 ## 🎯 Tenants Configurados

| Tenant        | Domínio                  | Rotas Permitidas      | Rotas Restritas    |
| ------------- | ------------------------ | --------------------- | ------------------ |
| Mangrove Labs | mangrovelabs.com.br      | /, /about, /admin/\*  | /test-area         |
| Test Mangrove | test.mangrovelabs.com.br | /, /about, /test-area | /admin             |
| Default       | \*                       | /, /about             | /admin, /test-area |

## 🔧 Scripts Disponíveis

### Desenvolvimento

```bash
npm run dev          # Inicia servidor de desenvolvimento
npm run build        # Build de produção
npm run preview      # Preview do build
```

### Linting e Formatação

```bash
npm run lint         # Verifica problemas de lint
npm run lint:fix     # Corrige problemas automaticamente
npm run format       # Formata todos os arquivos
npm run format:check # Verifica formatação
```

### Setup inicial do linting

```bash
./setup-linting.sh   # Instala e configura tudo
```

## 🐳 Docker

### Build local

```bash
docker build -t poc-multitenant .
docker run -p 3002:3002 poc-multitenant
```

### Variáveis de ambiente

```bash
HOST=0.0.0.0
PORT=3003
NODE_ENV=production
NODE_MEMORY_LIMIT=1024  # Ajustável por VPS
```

- - - - - - -

Brief -> Copy out the lines above word for word, stopping after the line containing "Mangrove Labs |".

Result for this task ->
 ## 🎯 Tenants Configurados

| Tenant        | Domínio                  | Rotas Permitidas      | Rotas Restritas    |
| ------------- | ------------------------ | --------------------- | ------------------ |
| Mangrove Labs | mangrovelabs.com.br      | /, /about, /admin/\*  | /test-area         |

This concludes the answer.